* [Stored data entries]

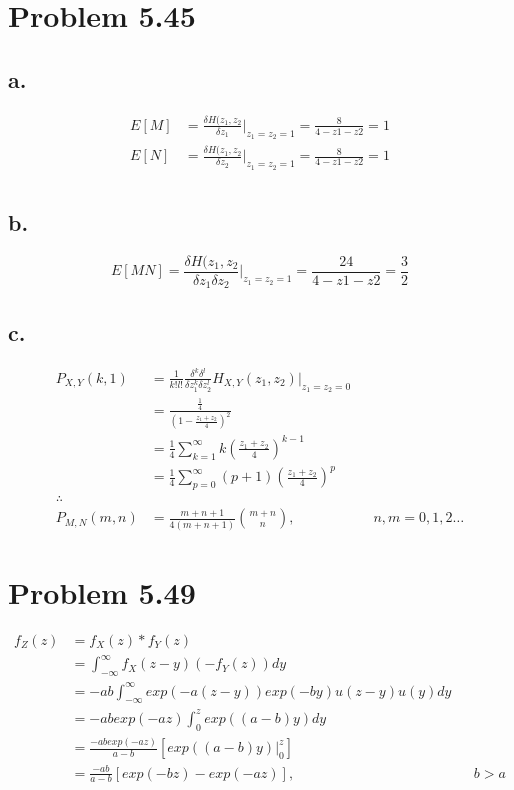 \documentclass[12pt]{article}
\begin{document}
\section{Problem 5.45}
\subsection{a.}
\begin{align*}
  E[M] &= \frac{\delta H(z_1,z_2}{\delta z_1}\big|_{z_1 = z_2 = 1} = \frac{8}{4-z1-z2} = 1 \\
  E[N] &= \frac{\delta H(z_1,z_2}{\delta z_2}\big|_{z_1 = z_2 = 1} = \frac{8}{4-z1-z2} = 1 \\
\end{align*}

\subsection{b.}
\[
E[MN] = \frac{\delta H(z_1,z_2}{\delta z_1 \delta z_2}\big|_{z_1 = z_2 = 1} = \frac{24}{4-z1-z2} = \frac{3}{2}
\]

\subsection{c.}
\begin{align*}
  P_{X,Y}(k,1) &= \frac{1}{k!l!} \frac{\delta^k \delta^l}{\delta z_1^k \delta z_2^l} H_{X,Y}(z_1,z_2)\big|_{z_1=z_2=0} \\
  &= \frac{\frac{1}{4}}{(1-\frac{z_1+z_2}{4})^2} \\
  &= \frac{1}{4} \sum_{k=1}^\infty k \left(\frac{z_1+z_2}{4}\right)^{k-1} \\
  &= \frac{1}{4} \sum_{p=0}^\infty (p+1) \left(\frac{z_1+z_2}{4}\right)^p \\
  \therefore \\
  P_{M,N}(m,n) &= \frac{m+n+1}{4(m+n+1)} \binom{m+n}{n}, & & n,m = 0 , 1 , 2 \dots
\end{align*}

\section{Problem 5.49}
\begin{align*}
f_Z(z) &= f_X(z) * f_Y(z) \\
&= \int_{-\infty}^\infty f_X(z-y)(-f_Y(z))dy \\
&= -ab\int_{-\infty}^\infty exp(-a(z-y))exp(-by)u(z-y)u(y)dy \\
&= -abexp(-az)\int_{0}^z exp((a-b)y)dy \\
&= \frac{-abexp(-az)}{a-b}\left[ exp((a-b)y)\big|_0^z \right] \\
&= \frac{-ab}{a-b}\left[ exp(-bz)-exp(-az) \right], & & b>a
\end{align*}
\end{document}
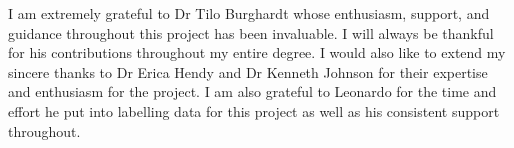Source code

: I am extremely grateful to Dr Tilo Burghardt whose enthusiasm, support, and guidance throughout this project has been invaluable. I will always be thankful for his contributions throughout my entire degree. I would also like to extend my sincere thanks to Dr Erica Hendy and Dr Kenneth Johnson for their expertise and enthusiasm for the project. I am also grateful to Leonardo for the time and effort he put into labelling data for this project as well as his consistent support throughout.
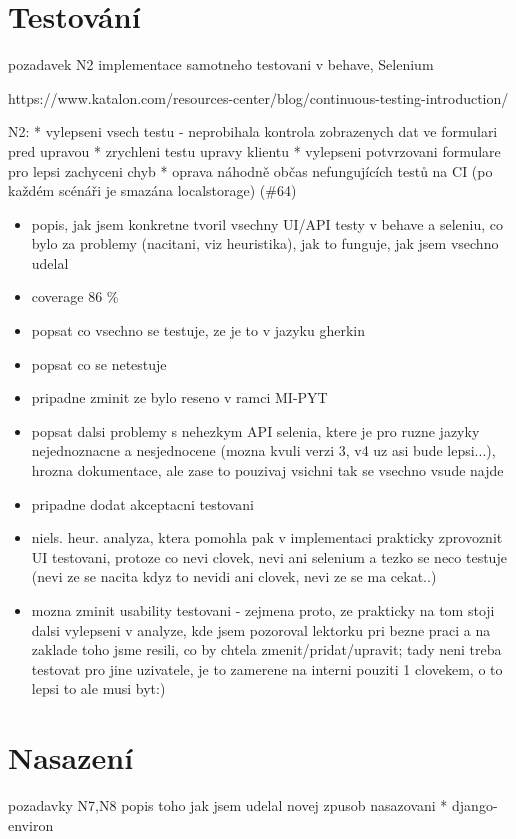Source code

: \chapter{Testování}
pozadavek N2
implementace samotneho testovani v behave, Selenium

https://www.katalon.com/resources-center/blog/continuous-testing-introduction/

N2: 
* vylepseni vsech testu - neprobihala kontrola zobrazenych dat ve formulari pred upravou
* zrychleni testu upravy klientu
* vylepseni potvrzovani formulare pro lepsi zachyceni chyb
* oprava náhodně občas nefungujících testů na CI (po každém scénáři je smazána localstorage) (\#64)

\begin{itemize}
\item popis, jak jsem konkretne tvoril vsechny UI/API testy v behave a seleniu, co bylo za problemy (nacitani, viz heuristika), jak to funguje, jak jsem vsechno udelal
\item coverage 86 \%
\item popsat co vsechno se testuje, ze je to v jazyku gherkin
\item popsat co se netestuje
\item pripadne zminit ze bylo reseno v ramci MI-PYT
\item popsat dalsi problemy s nehezkym API selenia, ktere je pro ruzne jazyky nejednoznacne a nesjednocene (mozna kvuli verzi 3, v4 uz asi bude lepsi...), hrozna dokumentace, ale zase to pouzivaj vsichni tak se vsechno vsude najde
\item pripadne dodat akceptacni testovani
\item niels. heur. analyza, ktera pomohla pak v implementaci prakticky zprovoznit UI testovani, protoze co nevi clovek, nevi ani selenium a tezko se neco testuje (nevi ze se nacita kdyz to nevidi ani clovek, nevi ze se ma cekat..)
\item mozna zminit usability testovani - zejmena proto, ze prakticky na tom stoji dalsi vylepseni v analyze, kde jsem pozoroval lektorku pri bezne praci a na zaklade toho jsme resili, co by chtela zmenit/pridat/upravit; tady neni treba testovat pro jine uzivatele, je to zamerene na interni pouziti 1 clovekem, o to lepsi to ale musi byt:)
\end{itemize}


\chapter{Nasazení}
pozadavky N7,N8
popis toho jak jsem udelal novej zpusob nasazovani
* django-environ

* [ACTIVITY] Every line of the entries above that includes "popis" should be copied.

* [ANSWER BOX]
\item popis, jak jsem konkretne tvoril vsechny UI/API testy v behave a seleniu, co bylo za problemy (nacitani, viz heuristika), jak to funguje, jak jsem vsechno udelal
popis toho jak jsem udelal novej zpusob nasazovani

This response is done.